The Coyote is wondering about the low level of inflation:

1. Is it possible that inflation exists but it shows up mainly in financial assets (stocks, bonds, perhaps real estate) that don't really factor into standard inflation metrics? Every step the Fed has taken, as well as other western central banks, appears to me to be crafted to pump money into securities markets rather than into main street. Certainly we have seen a huge inflation in the value of financial assets and real estate over the past several years. 
2. Expansion of the economy above the rate of productivity improvement should drive inflation, unless there was a lot of excess capacity to soak up. That may have been partly the case in the US since 2008, but surely that is gone. Does the still greatly underutilized Chinese and Indian labor force act as excess capacity that prevents inflation from heating up here?
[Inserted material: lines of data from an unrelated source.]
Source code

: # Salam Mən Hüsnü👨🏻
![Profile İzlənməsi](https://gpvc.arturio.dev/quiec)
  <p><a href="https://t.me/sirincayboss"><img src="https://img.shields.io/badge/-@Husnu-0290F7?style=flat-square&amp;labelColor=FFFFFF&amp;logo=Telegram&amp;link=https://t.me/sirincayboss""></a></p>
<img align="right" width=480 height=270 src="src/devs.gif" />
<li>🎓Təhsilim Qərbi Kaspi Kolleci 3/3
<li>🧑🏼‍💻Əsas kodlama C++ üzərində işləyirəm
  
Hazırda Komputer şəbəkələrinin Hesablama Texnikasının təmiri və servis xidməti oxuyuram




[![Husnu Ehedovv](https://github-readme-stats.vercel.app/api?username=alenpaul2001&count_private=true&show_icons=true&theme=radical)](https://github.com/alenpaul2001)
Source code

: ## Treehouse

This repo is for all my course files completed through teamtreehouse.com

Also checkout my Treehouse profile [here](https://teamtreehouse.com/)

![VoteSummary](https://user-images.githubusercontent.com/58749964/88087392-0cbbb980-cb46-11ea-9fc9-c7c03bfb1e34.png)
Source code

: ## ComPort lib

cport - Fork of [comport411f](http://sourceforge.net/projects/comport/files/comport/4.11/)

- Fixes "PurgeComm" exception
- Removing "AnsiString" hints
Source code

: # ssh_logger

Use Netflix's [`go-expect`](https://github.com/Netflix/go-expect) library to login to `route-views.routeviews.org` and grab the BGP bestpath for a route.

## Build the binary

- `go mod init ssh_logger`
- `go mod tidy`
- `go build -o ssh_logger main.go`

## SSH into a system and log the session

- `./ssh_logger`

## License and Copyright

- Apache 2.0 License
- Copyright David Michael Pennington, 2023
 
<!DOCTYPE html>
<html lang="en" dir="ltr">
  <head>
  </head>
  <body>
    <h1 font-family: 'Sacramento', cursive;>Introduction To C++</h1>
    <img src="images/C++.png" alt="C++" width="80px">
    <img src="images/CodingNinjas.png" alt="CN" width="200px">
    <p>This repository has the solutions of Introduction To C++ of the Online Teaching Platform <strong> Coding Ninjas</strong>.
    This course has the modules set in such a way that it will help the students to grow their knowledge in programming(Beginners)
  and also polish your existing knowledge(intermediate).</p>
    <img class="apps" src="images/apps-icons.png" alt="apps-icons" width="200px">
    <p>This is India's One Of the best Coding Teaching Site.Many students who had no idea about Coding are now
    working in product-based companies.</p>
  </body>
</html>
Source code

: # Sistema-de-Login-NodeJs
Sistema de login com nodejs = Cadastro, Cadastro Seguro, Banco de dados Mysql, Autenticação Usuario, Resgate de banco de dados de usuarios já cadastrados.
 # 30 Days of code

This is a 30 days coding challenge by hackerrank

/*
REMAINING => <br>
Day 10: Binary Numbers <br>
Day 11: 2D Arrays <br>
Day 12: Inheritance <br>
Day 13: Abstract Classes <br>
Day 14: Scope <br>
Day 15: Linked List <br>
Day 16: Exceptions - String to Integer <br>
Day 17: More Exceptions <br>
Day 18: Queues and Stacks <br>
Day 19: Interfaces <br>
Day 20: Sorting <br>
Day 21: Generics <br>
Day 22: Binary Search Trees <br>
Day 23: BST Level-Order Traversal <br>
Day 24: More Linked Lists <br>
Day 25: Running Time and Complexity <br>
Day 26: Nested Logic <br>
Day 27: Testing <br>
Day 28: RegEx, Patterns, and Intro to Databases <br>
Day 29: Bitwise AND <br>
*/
If so, might Trump's trade restrictions interfere with this going forward?

ad 1) I would tend to think the answer is yes. But I would have to look into that more carefully, perhaps following up with a post on financialisation at some time.

ad 2) I am confused. In my last post, I have offered a link to a Fed paper according to which production capacity in the US has fallen dramatically since the GFC and appears not to catch up with the much higher pre-GFC level. Does that mean that an "expansion of the economy" is more likely to create inflation, the production capacity being liable to be soon stretched to its limit? Or does it mean that because production capacity is so low there is more scope to increase it without triggering inflation? In the short run, I suspect, the former might be the case, in the long run the latter — until in the long run the short run will prevail again.

With a large part of production capacity being exported to China and other countries since the late 1980s, what would happen if domestic production capacity got revived?

II.

Here is a helpful outline of inflationary and non-inflationary conditions: what would happen if the central bank were to pump massive amounts of money into the economy either by dropping money from helicopeters or trasferring large sums into the bank accounts of every citizen?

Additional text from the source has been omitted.